Async Runtime Design for Zyntax

Problem: Implementing async/await in Cranelift JIT is complex due to state machine management.

Key Question: Should we build the reactor/executor in Cranelift, or call external runtime via syscalls?

Current Approach (Problematic)

The current async_support.rs attempts to:

Transform async functions into HIR state machines with switch statements
Compile these directly to Cranelift

Issues with this approach:

❌ Cranelift has limited control flow (switch statements are awkward)
❌ State management is complex in JIT context
❌ No clear way to suspend/resume execution
❌ Waker/poll mechanism needs runtime support
❌ Hard to integrate with existing async ecosystems (Tokio, async-std)

Proposed Solution: External Runtime + FFI

Based on your experience, here's a better approach:

Architecture: Hybrid Model

┌─────────────────────────────────────────┐
│   Zyntax Async Function (Source)       │
│   async fn fetch() -> String           │
└──────────────┬──────────────────────────┘
               │ Compile ↓
┌──────────────┴──────────────────────────┐
│   HIR Transformation                    │
│   1. Extract await points               │
│   2. Create state struct                │
│   3. Generate poll() function           │
└──────────────┬──────────────────────────┘
               │ Codegen ↓
┌──────────────┴──────────────────────────┐
│   Cranelift JIT Code                    │
│   - State struct (in memory)            │
│   - poll(state*) -> Poll<T>            │
│   - FFI calls to runtime                │
└──────────────┬──────────────────────────┘
               │ Runtime ↓
┌──────────────┴──────────────────────────┐
│   External Async Runtime (C/Rust)       │
│   - Tokio, async-std, or custom         │
│   - Executor/reactor                    │
│   - Waker mechanism                     │
│   - I/O polling (epoll/kqueue)          │
└─────────────────────────────────────────┘

Key Design Decisions

1. Compile to poll() Functions, NOT State Machines

Instead of complex switch-based state machines:

// Source
async fn fetch_data(url: String) -> String {
    let response = http_get(url).await;  // Await point 1
    let body = read_body(response).await; // Await point 2
    body
}

// Compile to C-compatible poll function
struct FetchDataState {
    state_id: u32,
    url: String,
    response: Option<Response>,
    body: Option<String>,
}

// Cranelift generates this:
extern "C" fn fetch_data_poll(state: *mut FetchDataState, waker: *const Waker) -> Poll<String> {
    unsafe {
        match (*state).state_id {
            0 => {
                // Initial state: start http_get
                let fut = http_get((*state).url.clone());
                // Store future somehow... or just call poll immediately
                (*state).state_id = 1;
                Poll::Pending
            }
            1 => {
                // After first await
                if let Some(response) = (*state).response.take() {
                    let fut = read_body(response);
                    (*state).state_id = 2;
                    Poll::Pending
                } else {
                    Poll::Pending
                }
            }
            2 => {
                // After second await
                if let Some(body) = (*state).body.take() {
                    Poll::Ready(body)
                } else {
                    Poll::Pending
                }
            }
            _ => unreachable!()
        }
    }
}

Advantages:

✅ Simple C ABI interface
✅ Runtime handles all complexity
✅ Cranelift only needs basic control flow
✅ State is just a struct (easy in Cranelift)
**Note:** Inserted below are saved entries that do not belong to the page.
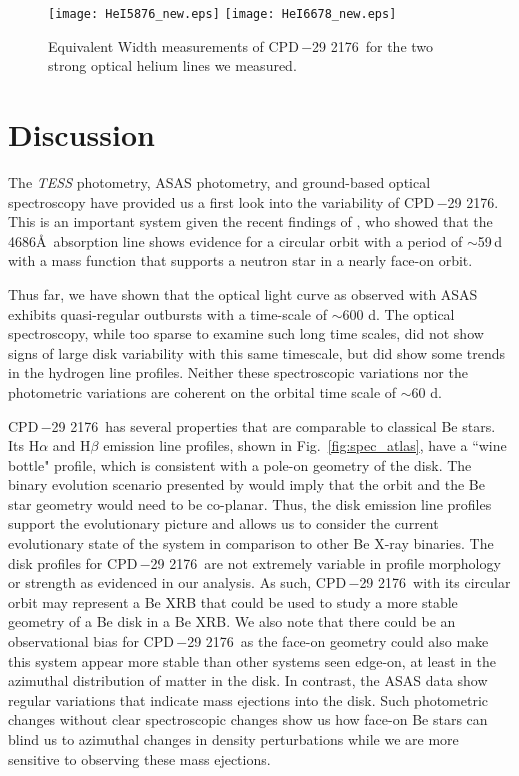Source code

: \documentclass[]{aastex631}
\newcommand{\target}{CPD\,$-$29 2176}
\begin{document}
\begin{figure}
    \centering
    \texttt{[image: HeI5876\_new.eps]}
    \texttt{[image: HeI6678\_new.eps]}
    \caption{Equivalent Width measurements of \target\ for the two strong optical helium lines we measured. }
    \label{fig:equivalent width - helium}
\end{figure}


\section{Discussion}

The \textit{TESS} photometry, ASAS photometry, and ground-based optical spectroscopy have provided us a first look into the variability of \target. This is an important system given the recent findings of \citet{noel}, who showed that the  4686\AA\ absorption line shows evidence for a circular orbit with a period of $\sim$59\,d with a mass function that supports a neutron star in a nearly face-on orbit. 

Thus far, we have shown that the optical light curve as observed with ASAS exhibits quasi-regular outbursts with a time-scale of $\sim$600 d. The optical spectroscopy, while too sparse to examine such long time scales, did not show signs of large disk variability with this same timescale, but did show some trends in the hydrogen line profiles. Neither these spectroscopic variations nor the photometric variations are coherent on the orbital time scale of $\sim$60 d. 



\target\ has several properties that are comparable to classical Be stars. Its H$\alpha$ and H$\beta$ emission line profiles, shown in Fig.~\ref{fig:spec_atlas}, have a ``wine bottle" profile, which is consistent with a pole-on geometry of the disk. The binary evolution scenario presented by \citet{noel} would imply that the orbit and the Be star geometry would need to be co-planar. Thus, the disk emission line profiles support the evolutionary picture and allows us to consider the current evolutionary state of the system in comparison to other Be X-ray binaries. The disk profiles for \target\ are not extremely variable in profile morphology or strength as evidenced in our analysis. As such, \target\ with its circular orbit may represent a Be XRB that could be used to study a more stable geometry of a Be disk in a Be XRB. We also note that there could be an observational bias for \target\, as the face-on geometry could also make this system appear more stable than other systems seen edge-on, at least in the azimuthal distribution of matter in the disk. In contrast, the ASAS data show regular variations that indicate mass ejections into the disk. Such photometric changes without clear spectroscopic changes show us how face-on Be stars can blind us to azimuthal changes in density perturbations while we are more sensitive to observing these mass ejections.
\end{document}

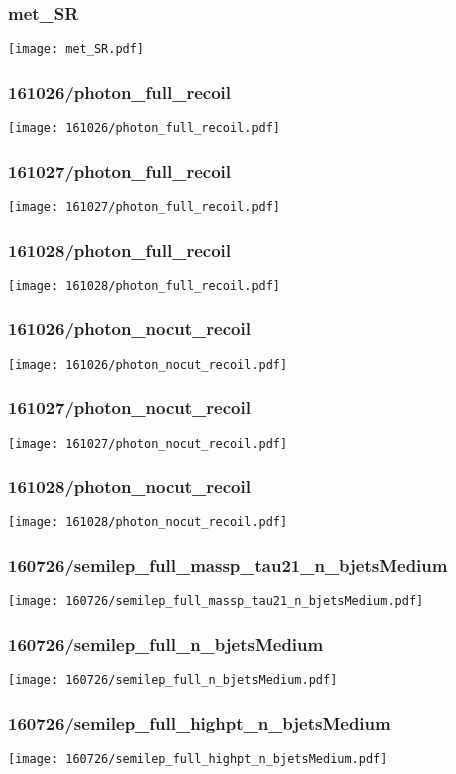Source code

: \begin{frame}
   \frametitle{\small met\_SR}
   \centering
   \texttt{[image: met\_SR.pdf]}
\end{frame}

\begin{frame}
   \frametitle{\small 161026/photon\_full\_recoil}
   \centering
   \texttt{[image: 161026/photon\_full\_recoil.pdf]}
\end{frame}

\begin{frame}
   \frametitle{\small 161027/photon\_full\_recoil}
   \centering
   \texttt{[image: 161027/photon\_full\_recoil.pdf]}
\end{frame}

\begin{frame}
   \frametitle{\small 161028/photon\_full\_recoil}
   \centering
   \texttt{[image: 161028/photon\_full\_recoil.pdf]}
\end{frame}

\begin{frame}
   \frametitle{\small 161026/photon\_nocut\_recoil}
   \centering
   \texttt{[image: 161026/photon\_nocut\_recoil.pdf]}
\end{frame}

\begin{frame}
   \frametitle{\small 161027/photon\_nocut\_recoil}
   \centering
   \texttt{[image: 161027/photon\_nocut\_recoil.pdf]}
\end{frame}

\begin{frame}
   \frametitle{\small 161028/photon\_nocut\_recoil}
   \centering
   \texttt{[image: 161028/photon\_nocut\_recoil.pdf]}
\end{frame}

\begin{frame}
   \frametitle{\small 160726/semilep\_full\_massp\_tau21\_n\_bjetsMedium}
   \centering
   \texttt{[image: 160726/semilep\_full\_massp\_tau21\_n\_bjetsMedium.pdf]}
\end{frame}

\begin{frame}
   \frametitle{\small 160726/semilep\_full\_n\_bjetsMedium}
   \centering
   \texttt{[image: 160726/semilep\_full\_n\_bjetsMedium.pdf]}
\end{frame}

\begin{frame}
   \frametitle{\small 160726/semilep\_full\_highpt\_n\_bjetsMedium}
   \centering
   \texttt{[image: 160726/semilep\_full\_highpt\_n\_bjetsMedium.pdf]}
\end{frame}

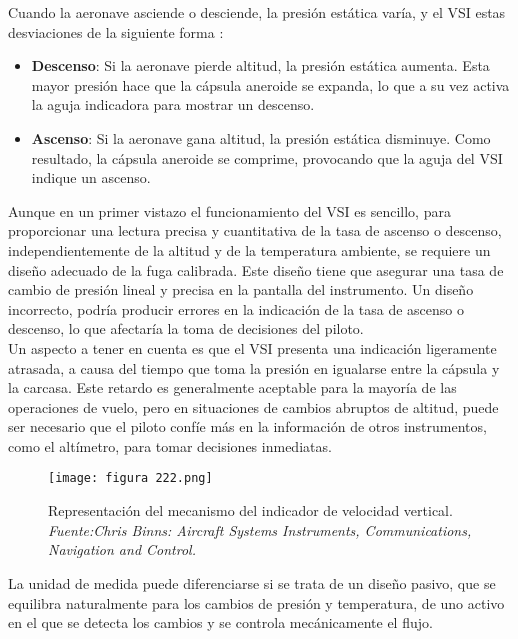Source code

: Cuando la aeronave asciende o desciende, la presión estática varía, y el VSI estas desviaciones de la siguiente forma :\\

\begin{itemize}
    \item \textbf{Descenso}: Si la aeronave pierde altitud, la presión estática aumenta. Esta mayor presión hace que la cápsula aneroide se expanda, lo que a su vez activa la aguja indicadora para mostrar un descenso.
    
    \item \textbf{Ascenso}: Si la aeronave gana altitud, la presión estática disminuye. Como resultado, la cápsula aneroide se comprime, provocando que la aguja del VSI indique un ascenso.\\
\end{itemize}

Aunque en un primer vistazo el funcionamiento del VSI es sencillo, para proporcionar una lectura precisa y cuantitativa de la tasa de ascenso o descenso, independientemente de la altitud y de la temperatura ambiente, se requiere un diseño adecuado de la fuga calibrada. Este diseño tiene que asegurar una tasa de cambio de presión lineal y precisa en la pantalla del instrumento. Un diseño incorrecto, podría producir errores en la indicación de la tasa de ascenso o descenso, lo que afectaría la toma de decisiones del piloto.\\

Un aspecto a tener en cuenta es que el VSI presenta una indicación ligeramente atrasada, a causa del tiempo que toma la presión en igualarse entre la cápsula y la carcasa. Este retardo es generalmente aceptable para la mayoría de las operaciones de vuelo, pero en situaciones de cambios abruptos de altitud, puede ser necesario que el piloto confíe más en la información de otros instrumentos, como el altímetro, para tomar decisiones inmediatas.

\begin{figure}[H]
    \centering
    \texttt{[image: figura 222.png]}
    \caption{\centering Representación del mecanismo del indicador de velocidad vertical. \textit{Fuente:Chris Binns: Aircraft Systems Instruments, Communications, Navigation and Control.}}
    \label{fig:placeholdeeeeeeer}
\end{figure}

La unidad de medida puede diferenciarse si se trata de un diseño pasivo, que se equilibra naturalmente para los cambios de presión y temperatura, de uno activo en el que se detecta los cambios y se controla mecánicamente el flujo.

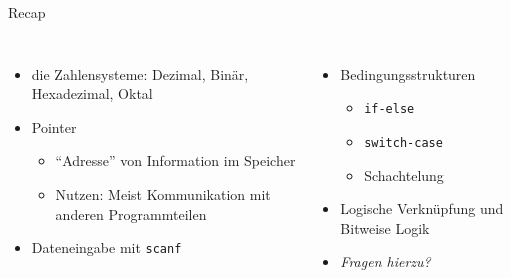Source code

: \begin{frame}{Recap}
%
\begin{columns}[T]
\begin{itemize}
\item die Zahlensysteme: Dezimal, Binär, Hexadezimal, Oktal
\item Pointer
	\begin{itemize}
	\item \enquote{Adresse} von Information im Speicher
	\item Nutzen: Meist Kommunikation mit anderen Programmteilen
	\end{itemize}
\item Dateneingabe mit \texttt{scanf}
\end{itemize}
%
\begin{itemize}
\item Bedingungsstrukturen
	\begin{itemize}
	\item \texttt{if-else}
	\item \texttt{switch-case}
	\item Schachtelung
	\end{itemize}
\item Logische Verknüpfung und Bitweise Logik
\item \emph{Fragen hierzu?}
\end{itemize}
\end{columns}
%
\end{frame}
2. External Runtime via Shared Library

Create a minimal async runtime as a C library:

// zyntax_async_runtime.h

typedef enum {
    POLL_READY,
    POLL_PENDING
} PollStatus;

typedef struct {
    void* data;
    void (*wake)(void*);
} Waker;

typedef void* FutureState;
typedef PollStatus (*PollFn)(FutureState, Waker*);

// Runtime functions (implemented in Rust or C++)
void* zyntax_runtime_create(void);
void zyntax_runtime_destroy(void* runtime);
void* zyntax_runtime_spawn(void* runtime, FutureState state, PollFn poll);
void zyntax_runtime_block_on(void* runtime, void* task);
void zyntax_runtime_run(void* runtime);

Implementation Options:

Option A: Rust-based Runtime (Recommended)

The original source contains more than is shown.